Evidence Rating Level: 2 (Good) Â Â Â Â
Study Rundown: According to the CDC, more than one third of U.S. adults are considered obese, a proportion that continues to rise. Obesity related conditions such as heart disease, stroke, type 2 diabetes, and some forms of cancer are a few of the leading causes of preventable death. The cost of treating obesity and its related conditions is upwards of $147 billion. Consequently, numerous treatments for the condition have been trialed over the years, both to decrease total weight and associated major adverse cardiovascular events (MACE). Two agents studied, naltrexone and bupropion, have been shown to reduce weight in a phase 3 clinical trial, but may have been associated with adverse cardiovascular side effects.
The FDA required more research into the safety of these drugs, and thus this study examined whether the combination of naltrexone and bupropion increased major cardiovascular events (cardiovascular death, nonfatal stroke, or nonfatal myocardial infarction) in overweight and obese patients compared to placebo. An interim analysis found that MACE occurred in more placebo treated patients than in the naltrexone-bupropion group after 25% and 50% of the total predicted events. However, GI and CNS side effects were more common in the pharmacological group. Key strengths of the study include the randomized, multicenter, double-blind and placebo-controlled design. This study is weakened by its early termination and consequent inability to properly assess noninferiority for the FDA mandated limit of a 1.4 hazard ratio. Consequently, further research is still needed to completely evaluate the safety of these potentially beneficial pharmacological agents.

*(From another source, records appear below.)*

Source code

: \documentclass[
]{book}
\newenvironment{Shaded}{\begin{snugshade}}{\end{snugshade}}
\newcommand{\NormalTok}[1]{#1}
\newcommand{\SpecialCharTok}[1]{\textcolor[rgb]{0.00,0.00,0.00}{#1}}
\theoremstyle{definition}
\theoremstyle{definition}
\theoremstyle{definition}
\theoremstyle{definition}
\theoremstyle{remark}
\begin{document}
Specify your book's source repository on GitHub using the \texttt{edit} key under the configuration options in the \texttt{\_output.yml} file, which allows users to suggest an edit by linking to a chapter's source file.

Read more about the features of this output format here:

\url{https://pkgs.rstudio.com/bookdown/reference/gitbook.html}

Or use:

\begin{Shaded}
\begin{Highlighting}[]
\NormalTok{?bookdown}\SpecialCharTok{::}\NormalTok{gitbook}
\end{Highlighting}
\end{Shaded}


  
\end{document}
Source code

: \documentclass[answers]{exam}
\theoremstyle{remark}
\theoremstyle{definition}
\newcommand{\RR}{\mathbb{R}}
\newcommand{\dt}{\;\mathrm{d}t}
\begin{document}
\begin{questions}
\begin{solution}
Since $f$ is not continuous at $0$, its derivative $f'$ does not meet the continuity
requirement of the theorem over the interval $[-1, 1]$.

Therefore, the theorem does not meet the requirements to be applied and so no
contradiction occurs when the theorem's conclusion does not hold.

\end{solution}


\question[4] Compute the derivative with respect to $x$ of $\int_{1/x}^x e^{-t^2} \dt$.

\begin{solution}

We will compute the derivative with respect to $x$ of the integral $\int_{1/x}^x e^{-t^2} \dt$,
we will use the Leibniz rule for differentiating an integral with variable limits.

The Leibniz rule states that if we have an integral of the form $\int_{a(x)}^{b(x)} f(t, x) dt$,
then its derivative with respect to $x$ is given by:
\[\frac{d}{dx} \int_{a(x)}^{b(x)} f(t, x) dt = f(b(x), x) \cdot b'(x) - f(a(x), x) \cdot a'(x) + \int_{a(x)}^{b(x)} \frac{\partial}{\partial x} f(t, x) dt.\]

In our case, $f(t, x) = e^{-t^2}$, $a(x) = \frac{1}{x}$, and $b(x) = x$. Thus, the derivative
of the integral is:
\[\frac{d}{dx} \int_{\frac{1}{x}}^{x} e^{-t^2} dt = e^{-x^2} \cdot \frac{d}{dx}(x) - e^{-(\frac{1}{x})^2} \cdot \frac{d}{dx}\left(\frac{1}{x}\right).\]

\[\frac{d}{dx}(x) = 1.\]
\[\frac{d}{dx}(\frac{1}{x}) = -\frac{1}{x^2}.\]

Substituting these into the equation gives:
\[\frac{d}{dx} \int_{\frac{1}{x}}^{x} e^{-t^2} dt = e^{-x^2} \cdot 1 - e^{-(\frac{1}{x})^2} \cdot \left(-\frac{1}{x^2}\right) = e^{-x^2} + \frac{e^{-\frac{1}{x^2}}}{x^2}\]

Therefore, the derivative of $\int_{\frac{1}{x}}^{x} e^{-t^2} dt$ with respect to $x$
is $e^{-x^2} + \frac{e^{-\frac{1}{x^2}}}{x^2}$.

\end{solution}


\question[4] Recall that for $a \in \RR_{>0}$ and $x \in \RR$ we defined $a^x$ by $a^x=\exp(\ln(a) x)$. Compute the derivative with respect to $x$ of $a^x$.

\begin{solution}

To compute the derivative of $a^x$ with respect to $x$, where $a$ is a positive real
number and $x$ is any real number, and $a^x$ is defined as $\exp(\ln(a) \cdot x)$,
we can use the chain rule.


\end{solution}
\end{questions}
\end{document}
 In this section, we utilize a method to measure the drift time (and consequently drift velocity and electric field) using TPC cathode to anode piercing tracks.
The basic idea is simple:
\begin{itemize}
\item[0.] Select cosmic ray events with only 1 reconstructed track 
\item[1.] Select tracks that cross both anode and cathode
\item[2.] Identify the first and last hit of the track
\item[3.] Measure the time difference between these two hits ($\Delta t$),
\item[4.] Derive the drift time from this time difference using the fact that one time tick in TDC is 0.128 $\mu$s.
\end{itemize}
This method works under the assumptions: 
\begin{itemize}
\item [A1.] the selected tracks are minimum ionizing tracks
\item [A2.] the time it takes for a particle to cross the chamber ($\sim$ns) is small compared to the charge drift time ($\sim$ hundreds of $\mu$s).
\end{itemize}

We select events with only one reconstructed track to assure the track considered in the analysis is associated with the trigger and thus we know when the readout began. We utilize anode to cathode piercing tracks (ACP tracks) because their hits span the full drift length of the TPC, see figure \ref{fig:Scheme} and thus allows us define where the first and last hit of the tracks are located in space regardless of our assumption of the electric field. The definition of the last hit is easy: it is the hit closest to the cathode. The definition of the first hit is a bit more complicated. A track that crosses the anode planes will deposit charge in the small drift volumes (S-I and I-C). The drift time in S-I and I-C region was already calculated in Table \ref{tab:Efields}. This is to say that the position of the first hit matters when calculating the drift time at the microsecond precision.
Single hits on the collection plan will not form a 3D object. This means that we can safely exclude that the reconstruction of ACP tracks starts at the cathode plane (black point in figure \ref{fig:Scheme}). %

Click to read the study in JAMA
In-Depth [randomized controlled trial]: This randomized clinical trial evaluated 8,910 participants over a total follow up of 2-4 years. Mean age of the randomized patients was 61, with 54.5% being women and 83.5% being described as white. First MACE occurred in 2.3% of the placebo group and 2.0% of the naltrexone-bupropion group (HR 0.88; 99.7%CI 0.57-1.34). Cardiovascular death occurred in 0.8% of the placebo group and 0.4% of the treatment group (HR 0.50; 99.7%CI 0.21-1.19). Nonfatal stroke occurred in 0.4% of the placebo group and 0.5% of the treatment group (HR 1.32; 99.7%CI 0.57-3.08). Nonfatal myocardial infarction occurred in 1.2% of the placebo group and 1.2% of the treatment group (HR 1.01; 99.7%CI 0.61-1.66). Most common events leading to discontinuation include GI events, occurring in 1.9% of the placebo group and 14.2% of the treatment group (p < 0.001) and CNS symptoms, occurring in 1.2% of the placebo group and 5.1% of the treatment group (p < 0.001).